Look for "Python" in each line of the records, and copy the lines that have it.

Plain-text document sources
Content starts

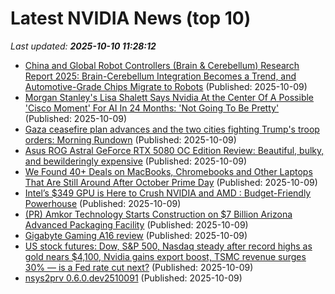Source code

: # Latest NVIDIA News (top 10)
_Last updated: **2025-10-10 11:28:12**_

- [China and Global Robot Controllers (Brain & Cerebellum) Research Report 2025: Brain-Cerebellum Integration Becomes a Trend, and Automotive-Grade Chips Migrate to Robots](https://www.globenewswire.com/news-release/2025/10/09/3164034/28124/en/China-and-Global-Robot-Controllers-Brain-Cerebellum-Research-Report-2025-Brain-Cerebellum-Integration-Becomes-a-Trend-and-Automotive-Grade-Chips-Migrate-to-Robots.html) (Published: 2025-10-09)
- [Morgan Stanley's Lisa Shalett Says Nvidia At the Center Of A Possible 'Cisco Moment' For AI In 24 Months: 'Not Going To Be Pretty'](https://biztoc.com/x/660007ca4db7dee8) (Published: 2025-10-09)
- [Gaza ceasefire plan advances and the two cities fighting Trump's troop orders: Morning Rundown](https://www.nbcnews.com/news/us-news/gaza-ceasefire-plan-advances-two-cities-fighting-trumps-troop-orders-m-rcna236576) (Published: 2025-10-09)
- [Asus ROG Astral GeForce RTX 5080 OC Edition Review: Beautiful, bulky, and bewilderingly expensive](https://www.notebookcheck.net/Asus-ROG-Astral-GeForce-RTX-5080-OC-Edition-Review-Beautiful-bulky-and-bewilderingly-expensive.1066249.0.html) (Published: 2025-10-09)
- [We Found 40+ Deals on MacBooks, Chromebooks and Other Laptops That Are Still Around After October Prime Day](https://www.cnet.com/deals/best-prime-day-laptop-deals-2025-10-09/) (Published: 2025-10-09)
- [Intel’s $349 GPU is Here to Crush NVIDIA and AMD : Budget-Friendly Powerhouse](https://www.geeky-gadgets.com/intel-pro-b50-gpu-review-budget-friendly-professional-gpu/) (Published: 2025-10-09)
- [(PR) Amkor Technology Starts Construction on $7 Billion Arizona Advanced Packaging Facility](https://www.techpowerup.com/341736/amkor-technology-starts-construction-on-usd-7-billion-arizona-advanced-packaging-facility) (Published: 2025-10-09)
- [Gigabyte Gaming A16 review](https://www.pcgamer.com/hardware/gaming-laptops/gigabyte-gaming-a16-gaming-laptop-review/) (Published: 2025-10-09)
- [US stock futures: Dow, S&P 500, Nasdaq steady after record highs as gold nears $4,100, Nvidia gains export boost, TSMC revenue surges 30% — is a Fed rate cut next?](https://economictimes.indiatimes.com/news/international/us/us-stock-market-futures-today-dow-sp-500-nasdaq-steady-after-record-highs-as-gold-nears-4100-nvidia-gains-export-boost-tsmc-revenue-surges-30-is-a-fed-rate-cut-next/articleshow/124412319.cms) (Published: 2025-10-09)
- [nsys2prv 0.6.0.dev2510091](https://pypi.org/project/nsys2prv/0.6.0.dev2510091/) (Published: 2025-10-09)
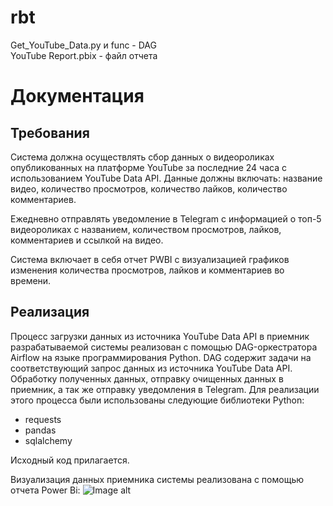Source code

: # rbt

Get_YouTube_Data.py и func - DAG <br />
YouTube Report.pbix - файл отчета <br />


# Документация<br />

## Требования<br />
Система должна осуществлять сбор данных о видеороликах опубликованных на платформе YouTube
за последние 24 часа с использованием YouTube Data API. Данные должны включать: название видео,
количество просмотров, количество лайков, количество комментариев.

Ежедневно отправлять уведомление в Telegram с информацией о топ-5 видеороликах с названием,
количеством просмотров, лайков, комментариев и ссылкой на видео.

Система включает в себя отчет PWBI с визуализацией графиков изменения количества просмотров,
лайков и комментариев во времени.

## Реализация<br />
Процесс загрузки данных из источника YouTube Data API в приемник разрабатываемой системы
реализован с помощью DAG-оркестратора Airflow на языке программирования Python.
DAG содержит задачи на соответствующий запрос данных из источника YouTube Data API.
Обработку полученных данных, отправку очищенных данных в приемник, а так же отправку уведомления в Telegram.
Для реализации этого процесса были использованы следующие библиотеки Python:
- requests<br />
- pandas<br />
- sqlalchemy<br />

Исходный код прилагается.<br />

Визуализация данных приемника системы реализована с помощью отчета Power Bi:
![Image alt](https://github.com/Yulian771/rbt/main/Pwbi.png)

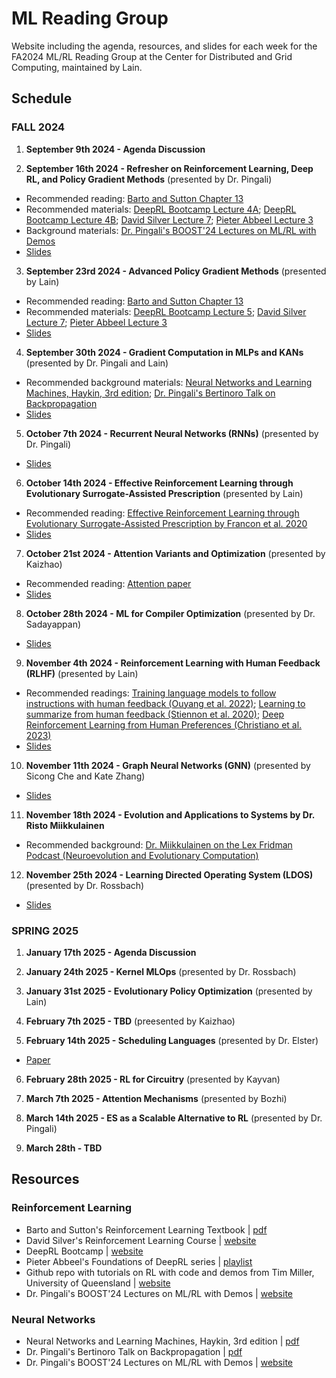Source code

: # ML Reading Group 

Website including the agenda, resources, and slides for each week for the FA2024 ML/RL Reading Group at the Center for Distributed and Grid Computing, maintained by Lain.

## Schedule

### FALL 2024

1) **September 9th 2024 - Agenda Discussion**
   
2) **September 16th 2024 - Refresher on Reinforcement Learning, Deep RL, and Policy Gradient Methods** (presented by Dr. Pingali)

* Recommended reading: [Barto and Sutton Chapter 13](https://www.andrew.cmu.edu/course/10-703/textbook/BartoSutton.pdf)
* Recommended materials: [DeepRL Bootcamp Lecture 4A](https://www.youtube.com/watch?v=S_gwYj1Q-44&t=2832s); [DeepRL Bootcamp Lecture 4B](https://www.youtube.com/watch?v=tqrcjHuNdmQ); [David Silver Lecture 7](https://www.youtube.com/watch?v=KHZVXao4qXs); [Pieter Abbeel Lecture 3](https://www.youtube.com/watch?v=AKbX1Zvo7r8)
* Background materials: [Dr. Pingali's BOOST'24 Lectures on ML/RL with Demos](https://sumust.github.io/mlfortherestofus/)
* [Slides](https://github.com/sumust/mlreadinggroup/blob/main/Sept16-2024-Policy-Gradient-Talk.pdf)
   
3) **September 23rd 2024 - Advanced Policy Gradient Methods** (presented by Lain)

* Recommended reading: [Barto and Sutton Chapter 13](https://www.andrew.cmu.edu/course/10-703/textbook/BartoSutton.pdf)
* Recommended materials: [DeepRL Bootcamp Lecture 5](https://www.youtube.com/watch?v=xvRrgxcpaHY&t=62s); [David Silver Lecture 7](https://www.youtube.com/watch?v=KHZVXao4qXs); [Pieter Abbeel Lecture 3](https://www.youtube.com/watch?v=AKbX1Zvo7r8)
* [Slides](https://github.com/sumust/mlreadinggroup/blob/main/Advanced%20Policy%20Gradient%20Methods.pdf)

4) **September 30th 2024 - Gradient Computation in MLPs and KANs** (presented by Dr. Pingali and Lain)

* Recommended background materials: [Neural Networks and Learning Machines, Haykin, 3rd edition](https://dai.fmph.uniba.sk/courses/NN/haykin.neural-networks.3ed.2009.pdf); [Dr. Pingali's Bertinoro Talk on Backpropagation](https://github.com/sumust/mlreadinggroup/blob/main/bertinoro2024.pdf)
* [Slides](https://github.com/sumust/mlreadinggroup/blob/main/neural%20networks.pdf)
  
5) **October 7th 2024 - Recurrent Neural Networks (RNNs)** (presented by Dr. Pingali)

* [Slides](https://github.com/sumust/mlreadinggroup/blob/main/RNN%20presentation.pdf)

6) **October 14th 2024 - Effective Reinforcement Learning through Evolutionary Surrogate-Assisted Prescription** (presented by Lain)

* Recommended reading: [Effective Reinforcement Learning through Evolutionary Surrogate-Assisted Prescription by Francon et al. 2020](https://arxiv.org/abs/2002.05368)
* [Slides](https://github.com/sumust/mlreadinggroup/blob/main/ESP%20Presentation%20Final.pdf)
  
7) **October 21st 2024 - Attention Variants and Optimization** (presented by Kaizhao)

* Recommended reading: [Attention paper](https://arxiv.org/abs/1706.03762)
* [Slides](https://github.com/sumust/mlreadinggroup/blob/main/Attentions%20and%20How%20to%20Run%20Them%20Fast.pdf)
  
8) **October 28th 2024 - ML for Compiler Optimization** (presented by Dr. Sadayappan)

* [Slides](https://github.com/sumust/mlreadinggroup/blob/main/CompilerOpt.pdf)

9) **November 4th 2024 - Reinforcement Learning with Human Feedback (RLHF)** (presented by Lain)

* Recommended readings: [Training language models to follow instructions with human feedback (Ouyang et al. 2022)](https://arxiv.org/abs/2203.02155); [Learning to summarize from human feedback (Stiennon et al. 2020)](https://arxiv.org/abs/2009.01325); [Deep Reinforcement Learning from Human Preferences (Christiano et al. 2023)](https://arxiv.org/pdf/1706.03741)
* [Slides](https://github.com/sumust/mlreadinggroup/blob/main/RLHF%20-%20Reading%20Group%20Presentation.pdf)

10) **November 11th 2024 - Graph Neural Networks (GNN)** (presented by Sicong Che and Kate Zhang)

* [Slides](https://github.com/sumust/mlreadinggroup/blob/main/Graph%20Neural%20Networks.pdf)
  
11) **November 18th 2024 - Evolution and Applications to Systems by Dr. Risto Miikkulainen**

* Recommended background: [Dr. Miikkulainen on the Lex Fridman Podcast (Neuroevolution and Evolutionary Computation)](https://www.youtube.com/watch?v=CY_LEa9xQtg)
  
12) **November 25th 2024 - Learning Directed Operating System (LDOS)** (presented by Dr. Rossbach)

* [Slides](https://github.com/sumust/mlreadinggroup/blob/main/ldos-ml-reading-group.pptx.pdf)

### SPRING 2025

1) **January 17th 2025 - Agenda Discussion**

2) **January 24th 2025 - Kernel MLOps** (presented by Dr. Rossbach)

3) **January 31st 2025 - Evolutionary Policy Optimization** (presented by Lain)

4) **February 7th 2025 - TBD** (preesented by Kaizhao)

5) **February 14th 2025 - Scheduling Languages** (presented by Dr. Elster)
   
* [Paper](https://arxiv.org/pdf/2410.19927)
  
6) **February 28th 2025 - RL for Circuitry** (presented by Kayvan)

7) **March 7th 2025 - Attention Mechanisms** (presented by Bozhi)

8) **March 14th 2025 - ES as a Scalable Alternative to RL** (presented by Dr. Pingali)

9) **March 28th - TBD**

## Resources

### Reinforcement Learning

* Barto and Sutton's Reinforcement Learning Textbook | [pdf](https://www.andrew.cmu.edu/course/10-703/textbook/BartoSutton.pdf)
* David Silver's Reinforcement Learning Course | [website](https://www.davidsilver.uk/teaching/)
* DeepRL Bootcamp | [website](https://sites.google.com/view/deep-rl-bootcamp)
* Pieter Abbeel's Foundations of DeepRL series | [playlist](https://www.youtube.com/watch?v=2GwBez0D20A)
* Github repo with tutorials on RL with code and demos from Tim Miller, University of Queensland | [website](https://gibberblot.github.io/rl-notes/single-agent/value-iteration.html)
* Dr. Pingali's BOOST'24 Lectures on ML/RL with Demos | [website](https://sumust.github.io/mlfortherestofus/)

### Neural Networks

* Neural Networks and Learning Machines, Haykin, 3rd edition | [pdf](https://dai.fmph.uniba.sk/courses/NN/haykin.neural-networks.3ed.2009.pdf)
* Dr. Pingali's Bertinoro Talk on Backpropagation | [pdf](https://github.com/sumust/mlreadinggroup/blob/main/bertinoro2024.pdf)
* Dr. Pingali's BOOST'24 Lectures on ML/RL with Demos | [website](https://sumust.github.io/mlfortherestofus/)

Content ends

### Solution for this exercise
реализован с помощью DAG-оркестратора Airflow на языке программирования Python.
Для реализации этого процесса были использованы следующие библиотеки Python:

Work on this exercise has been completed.